Pero eso no fue todo. Después de entregar el formulario, todos los recién llegados tuvimos que formar una fila con una distancia de dos metros entre una y otra persona, para que una cámara nos midiera la temperatura corporal. A un pasajero que estaba justo delante de mí, le marcó más de 37.5°, por lo que lo llevaron a un costado para que el personal sanitario pudiera revisarlo. Entonces sí, hice el trámite de migraciones express, retiré mis valijas y volví a mi casa.
No, la historia no termina acá: ahora me esperan dos semanas de cuarentena. “¡A mí que soy hiperactiva! ¿Cómo voy a hacer?”, me pregunté. Lo primero que hice fue mandar a mi hijo a pasar unos días a la casa de su papá, así que todavía no pude verlo y recién voy a poder reencontrarme con él el viernes 27. Eso es lo que más me cuesta: es tan bueno, que hasta me dejó algunas provisiones de comida en la heladera. Y ahora mi cuñado, Juan Ignacio, está a punto de traerme más, sobre todo frutas y verduras, que son la base de mi dieta vegana y ya no me quedan. Sí, soy muy afortunada por la familia que tengo.

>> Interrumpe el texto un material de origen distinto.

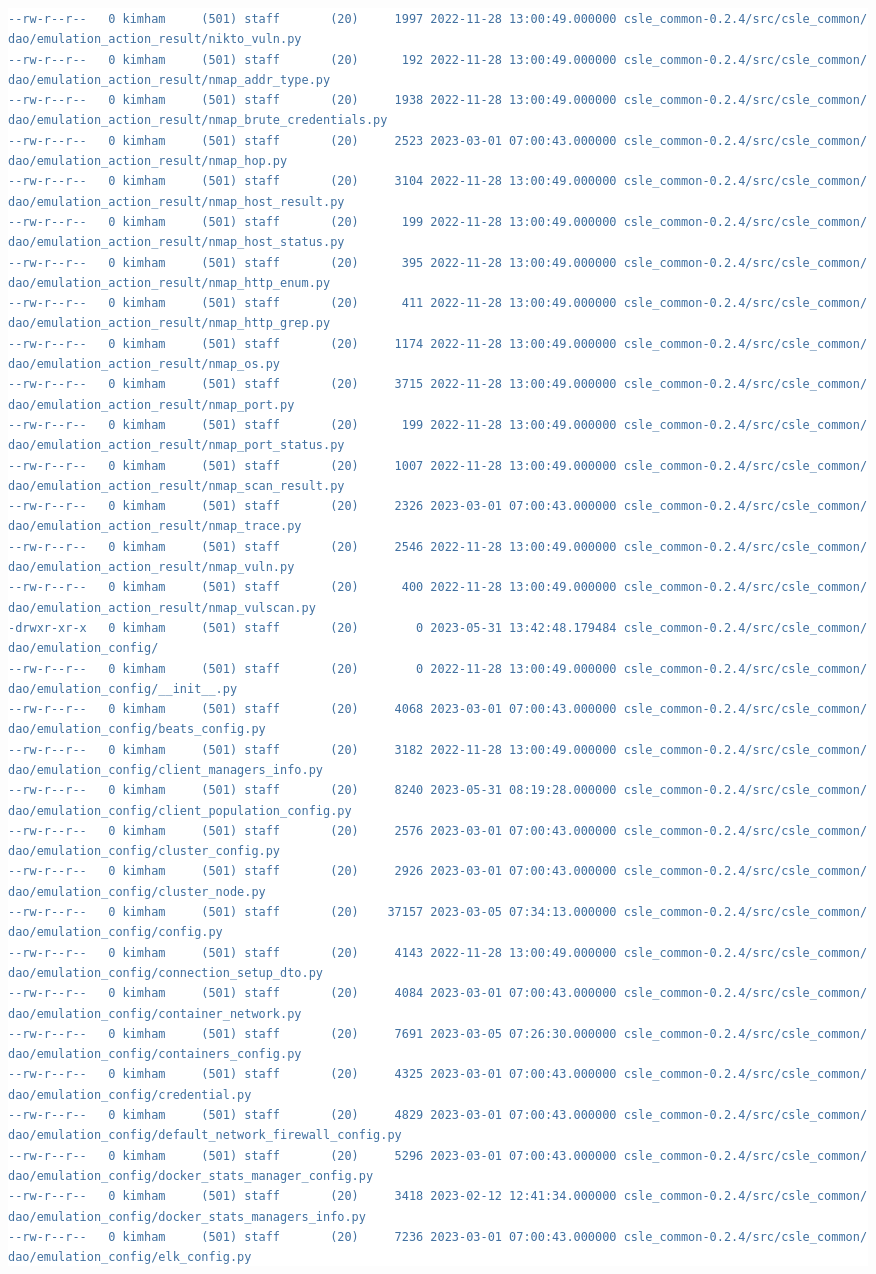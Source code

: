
 ```diff
--rw-r--r--   0 kimham     (501) staff       (20)     1997 2022-11-28 13:00:49.000000 csle_common-0.2.4/src/csle_common/dao/emulation_action_result/nikto_vuln.py
--rw-r--r--   0 kimham     (501) staff       (20)      192 2022-11-28 13:00:49.000000 csle_common-0.2.4/src/csle_common/dao/emulation_action_result/nmap_addr_type.py
--rw-r--r--   0 kimham     (501) staff       (20)     1938 2022-11-28 13:00:49.000000 csle_common-0.2.4/src/csle_common/dao/emulation_action_result/nmap_brute_credentials.py
--rw-r--r--   0 kimham     (501) staff       (20)     2523 2023-03-01 07:00:43.000000 csle_common-0.2.4/src/csle_common/dao/emulation_action_result/nmap_hop.py
--rw-r--r--   0 kimham     (501) staff       (20)     3104 2022-11-28 13:00:49.000000 csle_common-0.2.4/src/csle_common/dao/emulation_action_result/nmap_host_result.py
--rw-r--r--   0 kimham     (501) staff       (20)      199 2022-11-28 13:00:49.000000 csle_common-0.2.4/src/csle_common/dao/emulation_action_result/nmap_host_status.py
--rw-r--r--   0 kimham     (501) staff       (20)      395 2022-11-28 13:00:49.000000 csle_common-0.2.4/src/csle_common/dao/emulation_action_result/nmap_http_enum.py
--rw-r--r--   0 kimham     (501) staff       (20)      411 2022-11-28 13:00:49.000000 csle_common-0.2.4/src/csle_common/dao/emulation_action_result/nmap_http_grep.py
--rw-r--r--   0 kimham     (501) staff       (20)     1174 2022-11-28 13:00:49.000000 csle_common-0.2.4/src/csle_common/dao/emulation_action_result/nmap_os.py
--rw-r--r--   0 kimham     (501) staff       (20)     3715 2022-11-28 13:00:49.000000 csle_common-0.2.4/src/csle_common/dao/emulation_action_result/nmap_port.py
--rw-r--r--   0 kimham     (501) staff       (20)      199 2022-11-28 13:00:49.000000 csle_common-0.2.4/src/csle_common/dao/emulation_action_result/nmap_port_status.py
--rw-r--r--   0 kimham     (501) staff       (20)     1007 2022-11-28 13:00:49.000000 csle_common-0.2.4/src/csle_common/dao/emulation_action_result/nmap_scan_result.py
--rw-r--r--   0 kimham     (501) staff       (20)     2326 2023-03-01 07:00:43.000000 csle_common-0.2.4/src/csle_common/dao/emulation_action_result/nmap_trace.py
--rw-r--r--   0 kimham     (501) staff       (20)     2546 2022-11-28 13:00:49.000000 csle_common-0.2.4/src/csle_common/dao/emulation_action_result/nmap_vuln.py
--rw-r--r--   0 kimham     (501) staff       (20)      400 2022-11-28 13:00:49.000000 csle_common-0.2.4/src/csle_common/dao/emulation_action_result/nmap_vulscan.py
-drwxr-xr-x   0 kimham     (501) staff       (20)        0 2023-05-31 13:42:48.179484 csle_common-0.2.4/src/csle_common/dao/emulation_config/
--rw-r--r--   0 kimham     (501) staff       (20)        0 2022-11-28 13:00:49.000000 csle_common-0.2.4/src/csle_common/dao/emulation_config/__init__.py
--rw-r--r--   0 kimham     (501) staff       (20)     4068 2023-03-01 07:00:43.000000 csle_common-0.2.4/src/csle_common/dao/emulation_config/beats_config.py
--rw-r--r--   0 kimham     (501) staff       (20)     3182 2022-11-28 13:00:49.000000 csle_common-0.2.4/src/csle_common/dao/emulation_config/client_managers_info.py
--rw-r--r--   0 kimham     (501) staff       (20)     8240 2023-05-31 08:19:28.000000 csle_common-0.2.4/src/csle_common/dao/emulation_config/client_population_config.py
--rw-r--r--   0 kimham     (501) staff       (20)     2576 2023-03-01 07:00:43.000000 csle_common-0.2.4/src/csle_common/dao/emulation_config/cluster_config.py
--rw-r--r--   0 kimham     (501) staff       (20)     2926 2023-03-01 07:00:43.000000 csle_common-0.2.4/src/csle_common/dao/emulation_config/cluster_node.py
--rw-r--r--   0 kimham     (501) staff       (20)    37157 2023-03-05 07:34:13.000000 csle_common-0.2.4/src/csle_common/dao/emulation_config/config.py
--rw-r--r--   0 kimham     (501) staff       (20)     4143 2022-11-28 13:00:49.000000 csle_common-0.2.4/src/csle_common/dao/emulation_config/connection_setup_dto.py
--rw-r--r--   0 kimham     (501) staff       (20)     4084 2023-03-01 07:00:43.000000 csle_common-0.2.4/src/csle_common/dao/emulation_config/container_network.py
--rw-r--r--   0 kimham     (501) staff       (20)     7691 2023-03-05 07:26:30.000000 csle_common-0.2.4/src/csle_common/dao/emulation_config/containers_config.py
--rw-r--r--   0 kimham     (501) staff       (20)     4325 2023-03-01 07:00:43.000000 csle_common-0.2.4/src/csle_common/dao/emulation_config/credential.py
--rw-r--r--   0 kimham     (501) staff       (20)     4829 2023-03-01 07:00:43.000000 csle_common-0.2.4/src/csle_common/dao/emulation_config/default_network_firewall_config.py
--rw-r--r--   0 kimham     (501) staff       (20)     5296 2023-03-01 07:00:43.000000 csle_common-0.2.4/src/csle_common/dao/emulation_config/docker_stats_manager_config.py
--rw-r--r--   0 kimham     (501) staff       (20)     3418 2023-02-12 12:41:34.000000 csle_common-0.2.4/src/csle_common/dao/emulation_config/docker_stats_managers_info.py
--rw-r--r--   0 kimham     (501) staff       (20)     7236 2023-03-01 07:00:43.000000 csle_common-0.2.4/src/csle_common/dao/emulation_config/elk_config.py
```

Un poco me aburro, sí. Pero mi mamá, Juanita, me llama a cada rato para charlar. Y me estoy poniendo al día con todos esos amigos con los que nunca tengo tiempo de conversar. También arreglé para empezar a trabajar con la modalidad home office a partir de la semana que viene, así que tengo que aprovechar el fin de semana para ordenar placares porque ya no voy a tener tanto tiempo libre.
¿Y la actividad física? Los que me conocen saben que no puedo estar un día sin correr, andar en rollers, bailar salsa, ir a gym... Bueno, me estoy arreglando con lo que puedo en casa: un ejercitador de piernas, unas pesitas, la barra de danza y mucha imaginación. Porque, por suerte, yo me siento muy bien. Pero, por lo que me explicaron, aún siendo asintomática podría ser portadora del virus y contagiar a personas de grupos de riesgo. Y si yo pude disfrutar de unas vacaciones inolvidables, ahora lo importante es cuidar a los demás.